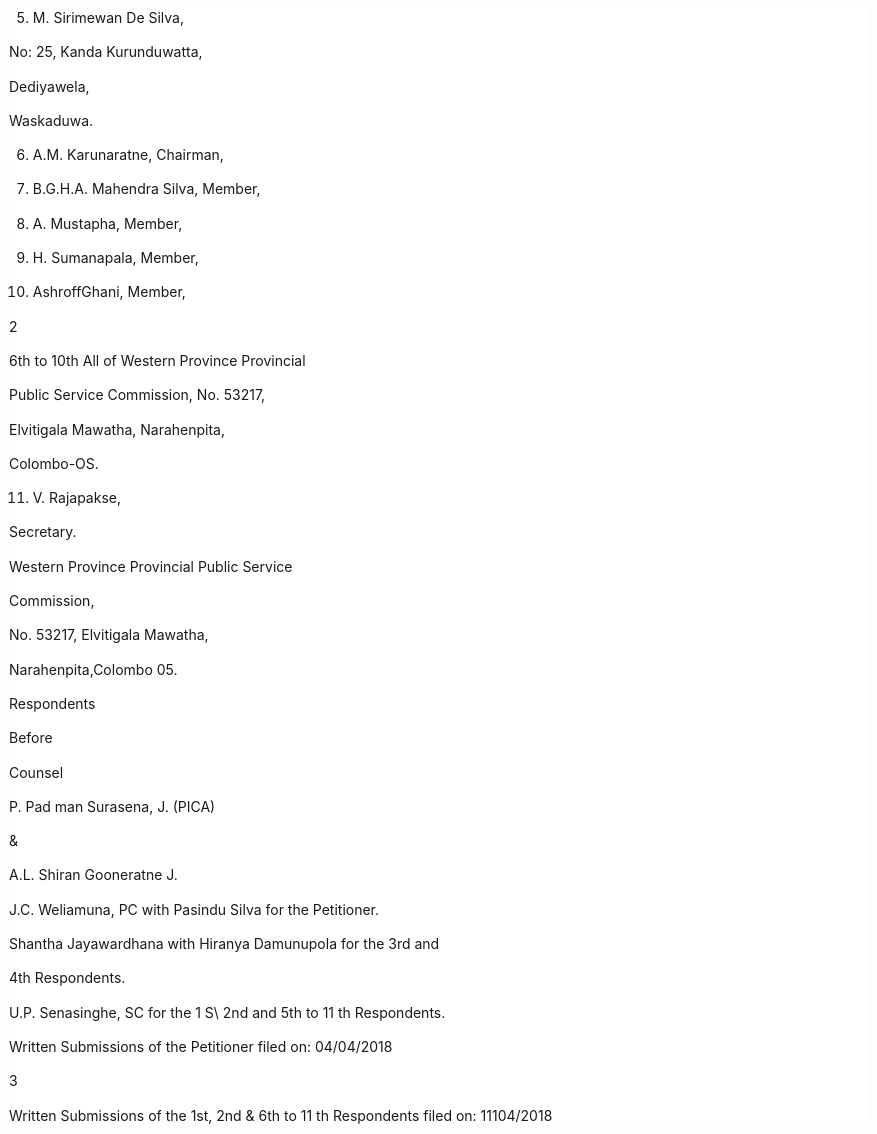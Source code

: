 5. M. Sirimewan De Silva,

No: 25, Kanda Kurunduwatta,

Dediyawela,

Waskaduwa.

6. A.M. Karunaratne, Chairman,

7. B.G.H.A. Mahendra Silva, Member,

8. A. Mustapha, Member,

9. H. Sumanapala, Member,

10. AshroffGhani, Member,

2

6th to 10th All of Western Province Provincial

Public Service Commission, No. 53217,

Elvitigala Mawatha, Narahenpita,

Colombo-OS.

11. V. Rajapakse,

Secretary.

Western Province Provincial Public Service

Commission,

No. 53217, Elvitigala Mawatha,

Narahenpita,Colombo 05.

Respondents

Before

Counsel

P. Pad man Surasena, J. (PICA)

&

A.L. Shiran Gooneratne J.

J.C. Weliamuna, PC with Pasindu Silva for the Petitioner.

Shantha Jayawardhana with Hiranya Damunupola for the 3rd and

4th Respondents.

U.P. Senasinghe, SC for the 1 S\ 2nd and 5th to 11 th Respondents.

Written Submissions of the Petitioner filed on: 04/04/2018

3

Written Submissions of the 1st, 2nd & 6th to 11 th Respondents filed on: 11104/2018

****************************************

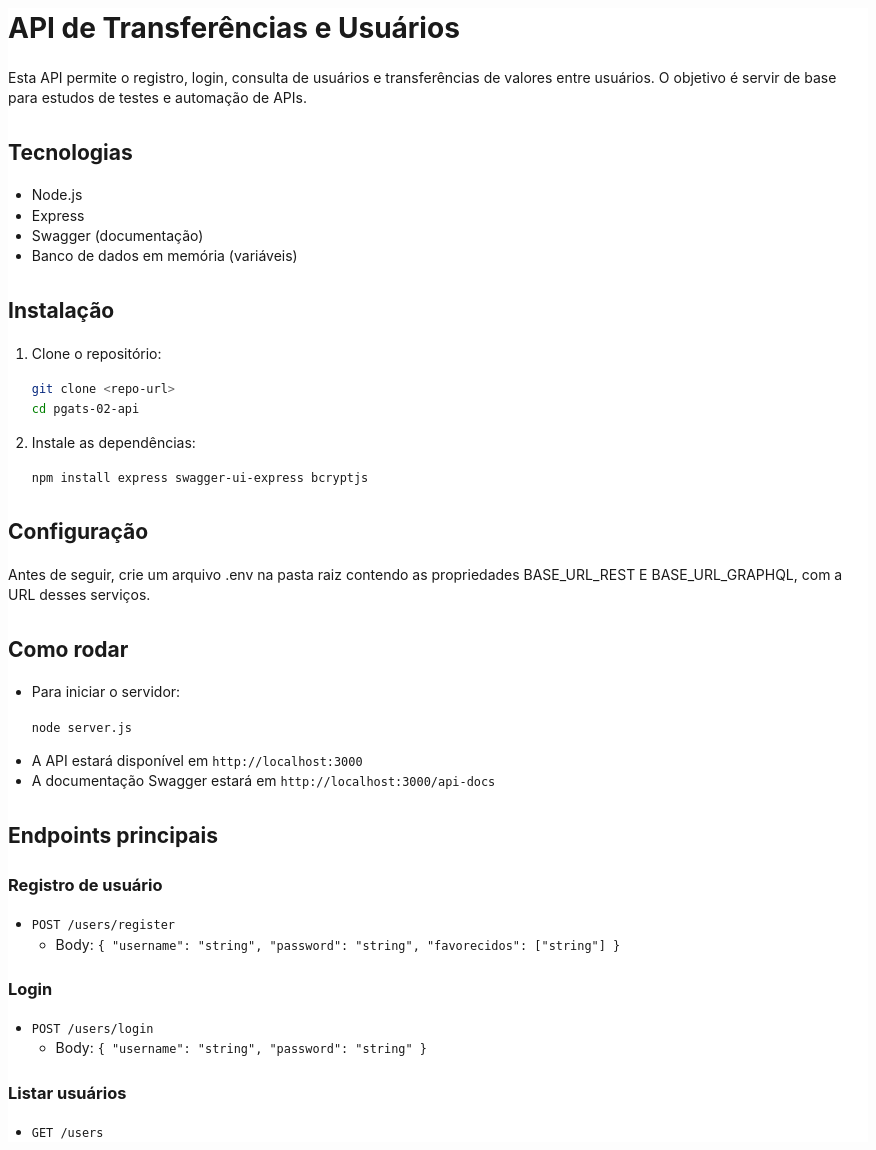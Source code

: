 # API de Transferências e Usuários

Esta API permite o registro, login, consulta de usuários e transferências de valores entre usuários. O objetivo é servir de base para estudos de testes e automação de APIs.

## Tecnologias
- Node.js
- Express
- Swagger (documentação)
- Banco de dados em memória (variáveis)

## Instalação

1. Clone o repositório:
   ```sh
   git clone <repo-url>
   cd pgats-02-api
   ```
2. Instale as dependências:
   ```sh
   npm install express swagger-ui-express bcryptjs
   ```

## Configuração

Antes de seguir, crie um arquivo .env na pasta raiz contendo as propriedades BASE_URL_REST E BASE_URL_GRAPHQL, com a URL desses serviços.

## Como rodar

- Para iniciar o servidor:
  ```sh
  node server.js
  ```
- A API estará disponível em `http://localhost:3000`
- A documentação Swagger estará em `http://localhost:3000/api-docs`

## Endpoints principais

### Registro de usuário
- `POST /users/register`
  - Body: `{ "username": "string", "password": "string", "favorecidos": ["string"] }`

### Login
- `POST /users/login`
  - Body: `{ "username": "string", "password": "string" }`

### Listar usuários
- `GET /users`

****************************************

WORK REQUEST >> Retype only the lines above between the line with "P. Pad man Surasena, J. (PICA)" and the line with "Written Submissions of the 1st, 2nd", counting those two lines as well, and keep every character as it is.

ANSWER BOX >>
P. Pad man Surasena, J. (PICA)

&

A.L. Shiran Gooneratne J.

J.C. Weliamuna, PC with Pasindu Silva for the Petitioner.

Shantha Jayawardhana with Hiranya Damunupola for the 3rd and

4th Respondents.

U.P. Senasinghe, SC for the 1 S\ 2nd and 5th to 11 th Respondents.

Written Submissions of the Petitioner filed on: 04/04/2018

3

Written Submissions of the 1st, 2nd & 6th to 11 th Respondents filed on: 11104/2018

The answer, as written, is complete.